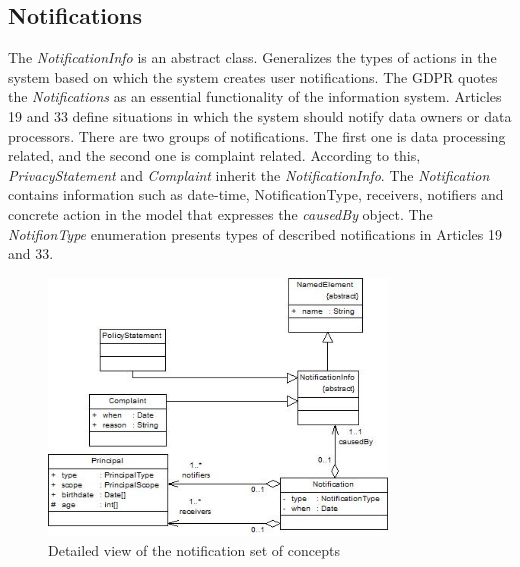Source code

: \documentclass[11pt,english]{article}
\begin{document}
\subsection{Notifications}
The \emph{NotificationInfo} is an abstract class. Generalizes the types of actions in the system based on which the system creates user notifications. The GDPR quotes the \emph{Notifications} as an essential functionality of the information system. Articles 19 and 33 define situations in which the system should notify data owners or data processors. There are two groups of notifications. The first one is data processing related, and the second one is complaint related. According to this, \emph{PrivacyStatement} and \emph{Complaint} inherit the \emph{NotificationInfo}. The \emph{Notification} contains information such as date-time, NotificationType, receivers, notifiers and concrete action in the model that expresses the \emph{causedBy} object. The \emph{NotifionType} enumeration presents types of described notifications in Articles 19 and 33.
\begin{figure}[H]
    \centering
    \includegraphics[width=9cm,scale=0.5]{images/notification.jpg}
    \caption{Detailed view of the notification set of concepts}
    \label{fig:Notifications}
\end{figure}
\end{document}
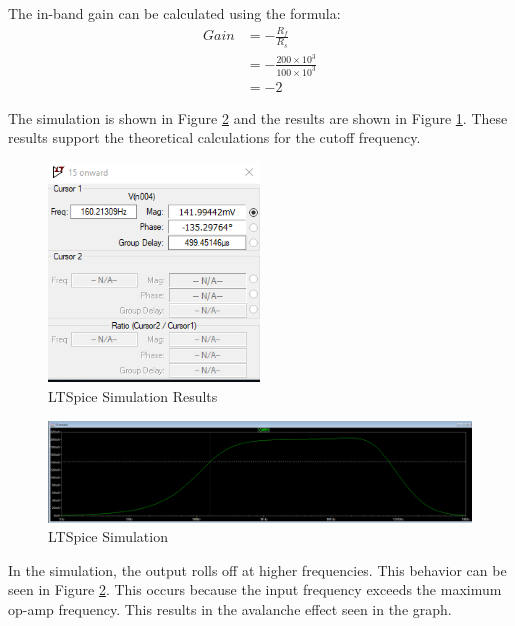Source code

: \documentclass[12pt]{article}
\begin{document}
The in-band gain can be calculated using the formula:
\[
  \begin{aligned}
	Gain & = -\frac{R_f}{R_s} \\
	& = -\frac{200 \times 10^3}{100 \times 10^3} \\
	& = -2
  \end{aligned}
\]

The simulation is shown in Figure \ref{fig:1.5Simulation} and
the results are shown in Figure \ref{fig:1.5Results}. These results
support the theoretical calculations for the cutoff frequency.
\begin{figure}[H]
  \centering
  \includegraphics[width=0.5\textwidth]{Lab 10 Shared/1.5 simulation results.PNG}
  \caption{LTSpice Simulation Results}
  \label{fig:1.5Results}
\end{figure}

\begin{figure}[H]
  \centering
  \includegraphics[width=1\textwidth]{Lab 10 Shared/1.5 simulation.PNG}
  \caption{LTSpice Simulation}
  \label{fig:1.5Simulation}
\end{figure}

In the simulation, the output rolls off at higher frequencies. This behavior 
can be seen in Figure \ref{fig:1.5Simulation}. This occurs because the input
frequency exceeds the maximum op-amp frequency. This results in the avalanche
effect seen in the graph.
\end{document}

...

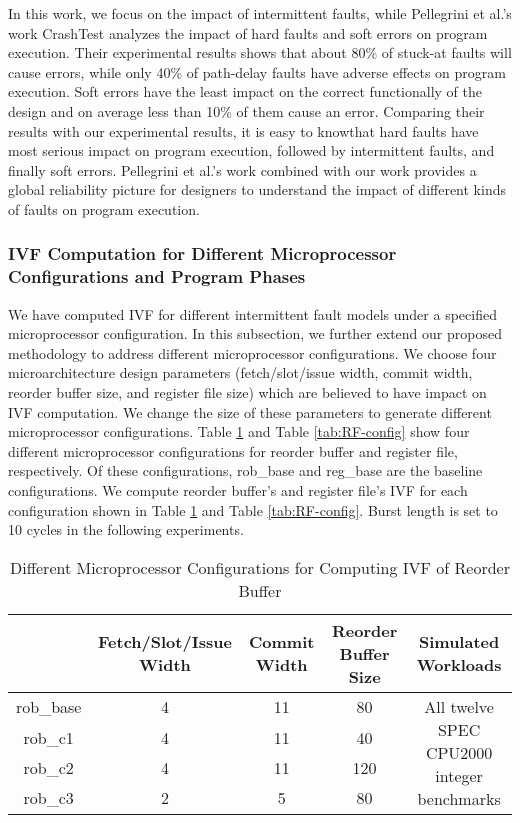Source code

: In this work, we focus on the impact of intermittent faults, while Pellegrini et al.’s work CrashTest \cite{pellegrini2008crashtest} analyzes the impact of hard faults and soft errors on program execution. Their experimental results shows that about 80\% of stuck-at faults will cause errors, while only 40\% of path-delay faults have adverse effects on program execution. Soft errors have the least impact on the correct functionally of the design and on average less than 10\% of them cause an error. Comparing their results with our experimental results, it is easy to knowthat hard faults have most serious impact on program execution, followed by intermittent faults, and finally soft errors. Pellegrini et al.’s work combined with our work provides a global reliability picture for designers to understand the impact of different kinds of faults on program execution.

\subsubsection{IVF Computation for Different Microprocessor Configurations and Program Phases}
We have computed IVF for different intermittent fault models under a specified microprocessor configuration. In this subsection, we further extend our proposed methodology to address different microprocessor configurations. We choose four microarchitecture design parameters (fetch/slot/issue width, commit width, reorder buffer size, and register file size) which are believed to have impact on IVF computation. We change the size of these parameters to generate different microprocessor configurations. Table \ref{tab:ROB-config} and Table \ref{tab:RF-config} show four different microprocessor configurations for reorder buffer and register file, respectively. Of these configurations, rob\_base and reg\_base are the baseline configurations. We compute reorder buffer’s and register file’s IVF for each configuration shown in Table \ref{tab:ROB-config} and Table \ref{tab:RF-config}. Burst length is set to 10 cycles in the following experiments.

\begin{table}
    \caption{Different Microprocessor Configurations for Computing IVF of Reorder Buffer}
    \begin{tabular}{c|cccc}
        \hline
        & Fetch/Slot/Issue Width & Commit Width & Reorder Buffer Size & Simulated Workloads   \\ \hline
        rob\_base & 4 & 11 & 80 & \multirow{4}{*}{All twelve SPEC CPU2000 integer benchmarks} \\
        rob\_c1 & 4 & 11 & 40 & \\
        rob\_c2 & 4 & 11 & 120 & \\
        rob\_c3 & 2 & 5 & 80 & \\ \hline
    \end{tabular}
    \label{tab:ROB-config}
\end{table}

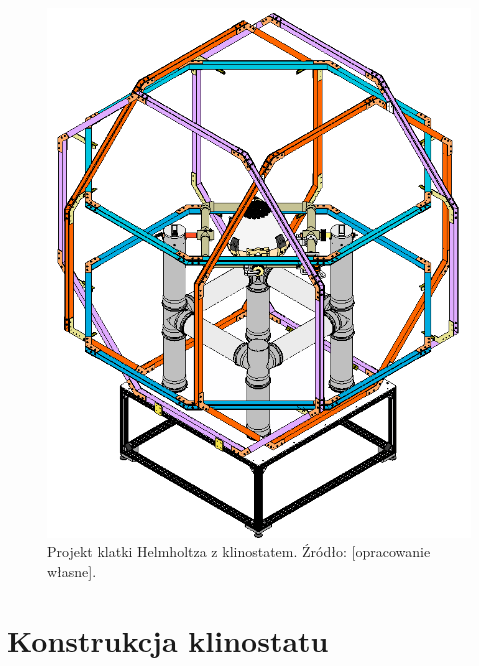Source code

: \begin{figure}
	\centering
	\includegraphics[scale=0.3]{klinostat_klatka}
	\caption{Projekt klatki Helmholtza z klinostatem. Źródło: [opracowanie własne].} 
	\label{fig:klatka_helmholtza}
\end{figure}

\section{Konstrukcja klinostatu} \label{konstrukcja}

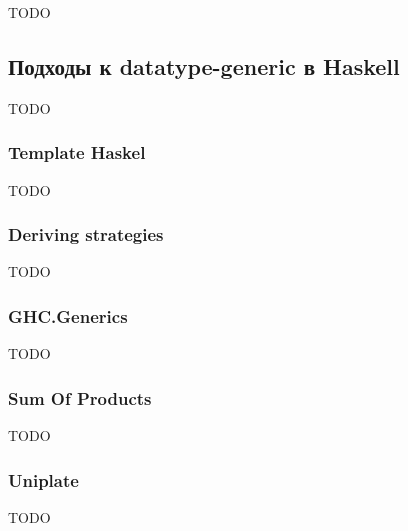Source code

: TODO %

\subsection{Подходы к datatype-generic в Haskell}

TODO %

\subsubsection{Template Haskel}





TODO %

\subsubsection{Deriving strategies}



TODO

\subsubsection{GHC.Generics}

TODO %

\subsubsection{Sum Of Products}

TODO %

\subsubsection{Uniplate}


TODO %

● **WHAT IS EXPECTED**: The expected answer is a copy of each line in the listing above that contains "scale".

● **TASK RESPONSE**:
    \includegraphics[width=9cm,scale=0.5]{images/notification.jpg}
	\includegraphics[scale=0.3]{klinostat_klatka}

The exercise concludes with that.